Лебединский, для которого бетховенский герой близок «идеологии современного рабочего», пишет о завершающей части Девятой:
В этом финале Бетховену представлялось как бы все человечество свободное и перевоспитавшееся, объединенное одним целым, в единый коллектив802.
Очевидно, что самому Лебединскому это бетховенское «все человечество» представляется большей частью состоящим именно из «современных рабочих». «Перевоспитавшись» же, оно со всей несомненностью образует «единый коллектив» людей труда. Форма Девятой оказывается, таким образом, не статичной, «абстрактно-рациональной» (один из постоянных упреков классическим формам в то время), а действенной, прикладной в самом широком, обобщающем смысле. Она воспринимается как инструмент социального воздействия, более того – как институт коллективного перевоспитания.
В качестве такого специфического «института» Девятая является жанровым прототипом искусства будущего ничуть не в меньшей степени, чем прототипом стиля. Синтетичность жанра позволяет соотносить ее с разными видами искусства, и, в первую очередь, с тем, в котором синтез разных видов искусства явлен наиболее выразительно – с театром. Раннесоветским ответом на исторический опыт Девятой, который, впрочем, откровенно трактован с позиций злободневности (в него вчитаны самые актуальные чаяния адептов «пролетарского искусства»), стала «теория пролетарского театра». Вчитаемся в обширную по необходимости цитату – каждый тезис здесь значим:
Строительство пролетарского театра, неизбежно идущее двумя путями – организацией театра, созвучного массе, и формированием участия в действии самих масс – должно тесно связать два пути воедино. Соблюдая, как незыблемое, то положение, что действующий коллектив выражает собой определенное мировосприятие, – нетрудно сделать вывод о том, что театр первого вида должен комплектовать свой личный состав из элементов, проникнутых революционно-пролетарской идеологией.
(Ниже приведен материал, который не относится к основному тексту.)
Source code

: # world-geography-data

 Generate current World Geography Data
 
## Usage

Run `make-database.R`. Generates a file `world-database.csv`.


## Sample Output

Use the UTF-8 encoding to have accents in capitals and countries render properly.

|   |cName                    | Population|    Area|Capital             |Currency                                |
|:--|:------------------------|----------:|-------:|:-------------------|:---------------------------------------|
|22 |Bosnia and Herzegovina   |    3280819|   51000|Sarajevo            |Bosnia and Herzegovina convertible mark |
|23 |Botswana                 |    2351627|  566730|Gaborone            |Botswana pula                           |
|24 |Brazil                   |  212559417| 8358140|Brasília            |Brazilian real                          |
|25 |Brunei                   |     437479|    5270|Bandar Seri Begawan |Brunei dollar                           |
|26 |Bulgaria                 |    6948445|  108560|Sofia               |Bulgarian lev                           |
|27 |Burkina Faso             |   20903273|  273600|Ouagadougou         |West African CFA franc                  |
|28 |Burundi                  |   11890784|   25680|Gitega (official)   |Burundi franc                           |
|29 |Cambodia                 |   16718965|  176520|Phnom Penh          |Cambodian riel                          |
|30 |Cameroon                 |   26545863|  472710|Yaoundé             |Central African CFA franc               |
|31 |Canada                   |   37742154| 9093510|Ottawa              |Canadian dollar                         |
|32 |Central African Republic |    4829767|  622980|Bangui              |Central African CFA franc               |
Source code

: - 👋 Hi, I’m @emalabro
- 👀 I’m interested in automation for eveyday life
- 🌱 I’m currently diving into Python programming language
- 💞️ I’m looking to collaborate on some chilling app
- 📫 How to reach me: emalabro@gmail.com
Таким способом мы, отказываясь от профессионального актера, приходим к театру-студии, состоящему из людей, вышедших из среды самой революционной массы. Такой театр, по необходимости принимая профессиональный оттенок, будет вести работу по постановке пьес, отвечающих тем смутным запросам, которые масса стремится оформить. Однако, оставаясь студией, он будет вести учебные занятия, смягчая свой профессиональный уклон воспитательным влиянием на студийцев, – в направлении поднятия и расширения их классовой сознательности. Этот же театр-студия должен быть тем центром, вокруг которого группируется ряд клубных кружков, находящихся под его непосредственным влиянием и руководством.
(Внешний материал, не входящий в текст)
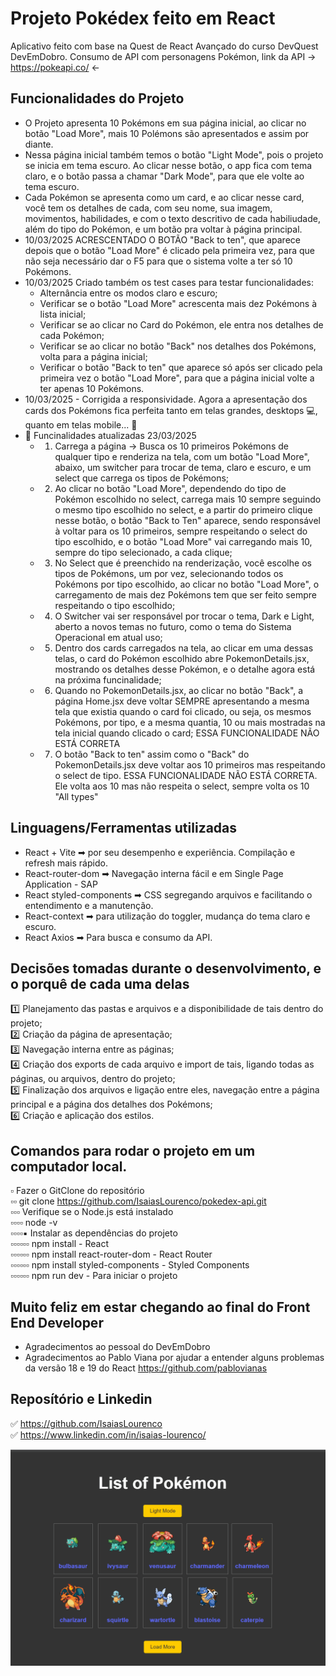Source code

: 
# Projeto Pokédex feito em React

Aplicativo feito com base na Quest de React Avançado do curso DevQuest DevEmDobro. Consumo de API com personagens Pokémon, link da API → https://pokeapi.co/ ←

## Funcionalidades do Projeto

- O Projeto apresenta 10 Pokémons em sua página inicial, ao clicar no botão "Load More", mais 10 Polémons são apresentados e assim por diante. 
- Nessa página inicial também temos o botão "Light Mode", pois o projeto se inicia em tema escuro. Ao clicar nesse botão, o app fica com tema claro, e o botão passa a chamar "Dark Mode", para que ele volte ao tema escuro.
- Cada Pokémon se apresenta como um card, e ao clicar nesse card, você tem os detalhes de cada, com seu nome, sua imagem, movimentos, habilidades, e com o texto descritivo de cada habiliudade, além do tipo do Pokémon, e um botão pra voltar à página principal.
- 10/03/2025 ACRESCENTADO O BOTÃO "Back to ten", que aparece depois que o botão "Load More" é clicado pela primeira vez, para que não seja necessário dar o F5 para que o sistema volte a ter só 10 Pokémons.
- 10/03/2025 Criado também os test cases para testar funcionalidades:
    - Alternância entre os modos claro e escuro;
    - Verificar se o botão "Load More" acrescenta mais dez Pokémons à lista inicial;
    - Verificar se ao clicar no Card do Pokémon, ele entra nos detalhes de cada Pokémon;
    - Verificar se ao clicar no botão "Back" nos detalhes dos Pokémons, volta para a página inicial;
    - Verificar o botão "Back to ten" que aparece só após ser clicado pela primeira vez o botão "Load More", para que a página inicial volte a ter apenas 10 Pokémons.
- 10/03/2025 - Corrigida a responsividade. Agora a apresentação dos cards dos Pokémons fica perfeita tanto em telas grandes, desktops 💻, quanto em telas mobile... 📱
- 🚥 Funcinalidades atualizadas 23/03/2025<br>
    - 1. Carrega a página → Busca os 10 primeiros Pokémons de qualquer tipo e renderiza na tela, com um botão "Load More", abaixo, um switcher para trocar de tema, claro e escuro, e um select que carrega os tipos de Pokémons;<br>
    - 2. Ao clicar no botão "Load More", dependendo do tipo de Pokémon escolhido no select, carrega mais 10 sempre seguindo o mesmo tipo escolhido no select, e a partir do primeiro clique nesse botão, o botão "Back to Ten" aparece, sendo responsável à voltar para os 10 primeiros, sempre respeitando o select do tipo escolhido, e o botão "Load More" vai carregando mais 10, sempre do tipo selecionado, a cada clique;
    - 3. No Select que é preenchido na renderização, você escolhe os tipos de Pokémons, um por vez, selecionando todos os Pokémons por tipo escolhido, ao clicar no botão "Load More", o carregamento de mais dez Pokémons tem que ser feito sempre respeitando o tipo escolhido;
    - 4. O Switcher vai ser responsável por trocar o tema, Dark e Light, aberto a novos temas no futuro, como o tema do Sistema Operacional em atual uso;
    - 5. Dentro dos cards carregados na tela, ao clicar em uma dessas telas, o card do Pokémon escolhido abre PokemonDetails.jsx, mostrando os detalhes desse Pokémon, e o detalhe agora está na próxima funcinalidade;
    - 6. Quando no PokemonDetails.jsx, ao clicar no botão "Back", a página Home.jsx deve voltar SEMPRE apresentando a mesma tela que existia quando o card foi clicado, ou seja, os mesmos Pokémons, por tipo, e a mesma quantia, 10 ou mais mostradas na tela inicial quando clicado o card; ESSA FUNCIONALIDADE NÃO ESTÁ CORRETA
    - 7. O botão "Back to ten" assim como o "Back" do PokemonDetails.jsx deve voltar aos 10 primeiros mas respeitando o select de tipo. ESSA FUNCIONALIDADE NÃO ESTÁ CORRETA. Ele volta aos 10 mas não respeita o select, sempre volta os 10 "All types"

## Linguagens/Ferramentas utilizadas

- React + Vite ➡ por seu desempenho e experiência. Compilação e refresh mais rápido.
- React-router-dom ➡ Navegação interna fácil e em Single Page Application - SAP
- React styled-components ➡ CSS segregando arquivos e facilitando o entendimento e a  manutenção.
- React-context ➡ para utilização do toggler, mudança do tema claro e escuro.
- React Axios ➡ Para busca e consumo da API. 

## Decisões tomadas durante o desenvolvimento, e o porquê de cada uma delas

1️⃣ Planejamento das pastas e arquivos e a disponibilidade de tais dentro do projeto;<br>
2️⃣ Criação da página de apresentação;<br>
3️⃣ Navegação interna entre as páginas;<br>
4️⃣ Criação dos exports de cada arquivo e import de tais, ligando todas as páginas, ou arquivos, dentro do projeto;<br>
5️⃣ Finalização dos arquivos e ligação entre eles, navegação entre a página principal e a página dos detalhes dos Pokémons;<br>
6️⃣ Criação e aplicação dos estilos.

## Comandos para rodar o projeto em um computador local.

▫ Fazer o GitClone do repositório<br>
▫▫ git clone https://github.com/IsaiasLourenco/pokedex-api.git<br>
▫▫▫ Verifique se o Node.js está instalado<br>
▫▫▫▫ node -v<br>
▫▫▫▫▪ Instalar as dependências do projeto<br>
▫▫▫▫▫▫ npm install - React<br>
▫▫▫▫▫▫ npm install react-router-dom - React Router<br>
▫▫▫▫▫▫ npm install styled-components - Styled Components<br>
▫▫▫▫▫▫ npm run dev - Para iniciar o projeto

## Muito feliz em estar chegando ao final do Front End Developer

- Agradecimentos ao pessoal do DevEmDobro
- Agradecimentos ao Pablo Viana por ajudar a entender alguns problemas da versão 18 e 19 do React https://github.com/pablovianas

## Reposítório e Linkedin

✅ https://github.com/IsaiasLourenco<br>
✅ https://www.linkedin.com/in/isaias-lourenco/

<img src="./public/pokemonApi.gif" alt="DeliveringAPI">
Клубные кружки, представляя собой те первичные ячейки, из которых должен сформироваться второй вид пролетарского театра – театра-празднества, в конечном итоге стремящийся поглотить и уничтожить первый, должны вовлекать в свои ряды по возможности большее количество членов, совершенно не считаясь с обычно-профессиональными мерками талантливости отдельных единиц. <…> Кружок должен в каждый момент своей деятельности сознавать и чувствовать свою общность с другими ему подобными организациями, а все кружки вместе – свою связь с центром803.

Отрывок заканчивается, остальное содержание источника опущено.